Agnes moved slowly among them, her head high, smiling at her husband’s friends, who came over to greet her and share a few words while I hovered uncomfortably in the background. The friends were always men. It was only men who smiled at her. The women, while not rude enough to walk away, tended to turn their faces discreetly, as if suddenly distracted by something in the distance, so that they didn’t have to engage with her. Several times as we continued through the crowd, me walking behind her, I saw a wife’s expression tighten, as if Agnes’s presence was some kind of transgression.

‘Good evening,’ said a voice at my ear.

I looked up and stumbled backwards. Will Traynor stood beside me.


Afterwards I was glad that the room was so crowded because when I stumbled sideways into the man next to me he instinctively reached out a hand and, in an instant, several dinner-suited arms were righting me, a sea of faces, smiling, concerned. As I thanked them, apologizing, I saw my mistake. No, not Will – his hair was the same cut and colour, his skin that same caramel hue. But I must have gasped aloud because the man who was not Will said, ‘I’m sorry, did I startle you?’

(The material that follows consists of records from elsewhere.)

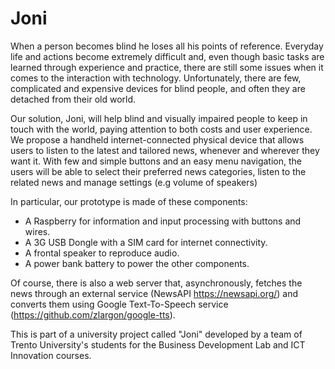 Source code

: # Joni 
When a person becomes blind he loses all his points of reference. Everyday life and actions become extremely difficult and, even though basic tasks are learned through experience and practice, there are still some issues when it comes to the interaction with technology. Unfortunately, there are few, complicated and expensive devices for blind people, and often they are detached from their old world.

Our solution, Joni, will help blind and visually impaired people to keep in touch with the world, paying attention to both costs and user experience. We propose a handheld internet-connected physical device that allows users to listen to the latest and tailored news, whenever and wherever they want it. With few and simple buttons and an easy menu navigation, the users will be able to select their preferred news categories, listen to the related news and manage settings (e.g volume of speakers)

In particular, our prototype is made of these components: 
* A Raspberry for information and input processing with buttons and wires.
* A 3G USB Dongle with a SIM card for internet connectivity.
* A frontal speaker to reproduce audio.
* A power bank battery to power the other components.

Of course, there is also a web server that, asynchronously, fetches the news through an external service (NewsAPI https://newsapi.org/) and converts them using Google Text-To-Speech service (https://github.com/zlargon/google-tts).

This is part of a university project called "Joni" developed by a team of Trento University's students for the Business Development Lab and ICT Innovation courses.  
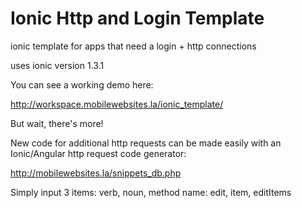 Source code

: # Ionic Http and Login Template
ionic template for apps that need a login + http connections

uses ionic version 1.3.1



You can see a working demo here:

http://workspace.mobilewebsites.la/ionic_template/


But wait, there's more!

New code for additional http requests can be made easily with an Ionic/Angular http request code generator:

http://mobilewebsites.la/snippets_db.php


Simply input 3 items: verb, noun, method name: edit, item, editItems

‘I – no. No.’ I put my hand to my cheek, my eyes locked on his. ‘You – you just look like someone I know. Knew.’ I felt my face flush, the kind of stain that starts at your chest and floods its way up to your hairline.

‘You okay?’

‘Oh, gosh. Fine. I’m fine.’ I felt stupid now. My face glowed with it.

‘You’re English.’

‘You’re not.’

‘Not even a New Yorker. Bostonian. Joshua William Ryan the Third.’ He held out his hand.

‘You even have his name.’

‘I’m sorry?’

I took his hand. Close up, he was quite different from Will. His eyes were dark brown, his brow lower. But the similarities had left me completely unbalanced. I tore my gaze away from him, conscious that I was still hanging onto his fingers. ‘I’m sorry. I’m a little …’

‘Let me get you a drink.’

‘I can’t. I’m meant to be with my – my friend over there.’

He looked at Agnes. ‘Then I’ll get you both a drink. It’ll be – uh – easy to find you.’ He grinned and touched my elbow. I tried not to stare at him as he walked off.

As I approached Agnes, the man who had been talking to her was hauled away by his wife. Agnes lifted a hand as if she were about to say something in response to him and found herself talking to a broad expanse of dinner-jacketed back. She turned, her face rigid.